:: Exercise data

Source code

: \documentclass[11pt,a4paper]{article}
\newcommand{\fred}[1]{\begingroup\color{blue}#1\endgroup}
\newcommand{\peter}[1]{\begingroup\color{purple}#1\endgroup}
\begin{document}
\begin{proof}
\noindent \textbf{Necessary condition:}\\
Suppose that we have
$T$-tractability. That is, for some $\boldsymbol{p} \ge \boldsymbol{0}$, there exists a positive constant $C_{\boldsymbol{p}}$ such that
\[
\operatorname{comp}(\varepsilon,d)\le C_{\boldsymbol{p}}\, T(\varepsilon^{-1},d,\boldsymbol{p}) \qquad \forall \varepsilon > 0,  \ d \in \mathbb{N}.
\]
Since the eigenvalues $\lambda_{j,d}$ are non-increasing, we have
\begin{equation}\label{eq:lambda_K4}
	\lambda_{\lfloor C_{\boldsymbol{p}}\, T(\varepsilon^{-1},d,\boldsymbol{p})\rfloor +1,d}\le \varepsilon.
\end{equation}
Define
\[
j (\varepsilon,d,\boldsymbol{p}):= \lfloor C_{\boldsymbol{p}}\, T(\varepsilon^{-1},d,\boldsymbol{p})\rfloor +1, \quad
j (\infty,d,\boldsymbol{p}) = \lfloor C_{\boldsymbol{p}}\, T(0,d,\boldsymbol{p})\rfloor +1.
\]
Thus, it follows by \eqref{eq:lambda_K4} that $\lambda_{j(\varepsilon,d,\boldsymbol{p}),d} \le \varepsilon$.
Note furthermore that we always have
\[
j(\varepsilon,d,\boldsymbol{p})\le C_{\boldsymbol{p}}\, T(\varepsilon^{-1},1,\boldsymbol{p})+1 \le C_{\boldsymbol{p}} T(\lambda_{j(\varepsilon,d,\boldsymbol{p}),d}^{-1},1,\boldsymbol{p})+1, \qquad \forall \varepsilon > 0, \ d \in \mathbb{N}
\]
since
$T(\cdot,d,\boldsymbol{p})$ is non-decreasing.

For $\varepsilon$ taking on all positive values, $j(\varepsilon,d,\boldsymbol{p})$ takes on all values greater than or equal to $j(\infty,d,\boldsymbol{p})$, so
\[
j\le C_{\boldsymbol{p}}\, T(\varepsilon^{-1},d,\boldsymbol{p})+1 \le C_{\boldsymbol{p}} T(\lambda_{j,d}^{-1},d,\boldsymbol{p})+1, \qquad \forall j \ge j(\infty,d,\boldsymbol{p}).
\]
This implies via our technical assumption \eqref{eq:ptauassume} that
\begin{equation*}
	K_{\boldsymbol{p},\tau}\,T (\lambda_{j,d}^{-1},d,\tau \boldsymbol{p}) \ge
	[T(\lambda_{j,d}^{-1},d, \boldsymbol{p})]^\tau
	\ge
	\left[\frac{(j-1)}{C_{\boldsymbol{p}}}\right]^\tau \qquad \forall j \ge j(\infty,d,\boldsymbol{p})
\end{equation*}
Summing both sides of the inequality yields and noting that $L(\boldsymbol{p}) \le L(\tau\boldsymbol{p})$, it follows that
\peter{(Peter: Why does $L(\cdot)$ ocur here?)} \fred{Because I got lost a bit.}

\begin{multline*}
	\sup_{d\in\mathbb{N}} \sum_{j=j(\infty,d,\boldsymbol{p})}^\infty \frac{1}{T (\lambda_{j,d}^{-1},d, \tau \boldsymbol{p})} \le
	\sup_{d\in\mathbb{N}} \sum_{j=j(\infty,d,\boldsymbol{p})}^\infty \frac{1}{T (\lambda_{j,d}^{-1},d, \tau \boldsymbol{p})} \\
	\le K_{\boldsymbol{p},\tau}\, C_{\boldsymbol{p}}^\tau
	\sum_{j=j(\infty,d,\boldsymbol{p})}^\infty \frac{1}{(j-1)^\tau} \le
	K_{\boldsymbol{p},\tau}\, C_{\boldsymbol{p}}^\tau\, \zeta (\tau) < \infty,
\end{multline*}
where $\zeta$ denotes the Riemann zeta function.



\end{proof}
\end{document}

::::
:: Exercise data

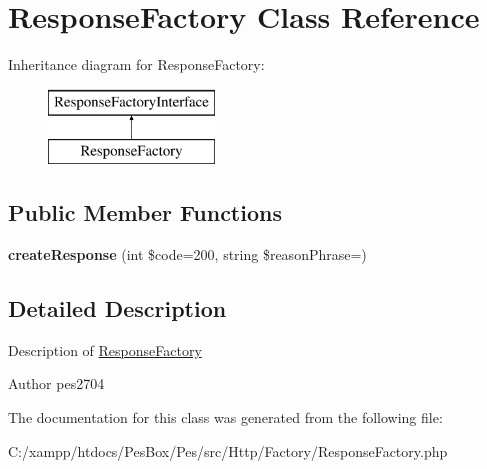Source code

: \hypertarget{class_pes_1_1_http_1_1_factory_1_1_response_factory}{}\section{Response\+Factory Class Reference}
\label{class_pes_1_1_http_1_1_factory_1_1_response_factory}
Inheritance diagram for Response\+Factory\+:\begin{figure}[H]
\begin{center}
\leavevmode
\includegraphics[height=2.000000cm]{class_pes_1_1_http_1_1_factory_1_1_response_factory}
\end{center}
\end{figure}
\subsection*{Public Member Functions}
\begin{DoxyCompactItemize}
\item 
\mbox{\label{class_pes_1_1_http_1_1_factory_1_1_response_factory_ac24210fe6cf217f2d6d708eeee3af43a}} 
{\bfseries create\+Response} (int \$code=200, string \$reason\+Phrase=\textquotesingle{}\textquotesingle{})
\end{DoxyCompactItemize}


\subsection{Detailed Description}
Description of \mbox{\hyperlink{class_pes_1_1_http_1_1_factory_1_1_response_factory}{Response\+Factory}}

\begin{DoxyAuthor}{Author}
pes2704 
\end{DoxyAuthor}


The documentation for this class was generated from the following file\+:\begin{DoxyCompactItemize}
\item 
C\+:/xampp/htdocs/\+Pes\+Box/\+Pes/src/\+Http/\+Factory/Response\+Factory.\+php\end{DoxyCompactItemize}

::::

Based on the material above, how many lines contain the string "zeta"? State the number alone.

2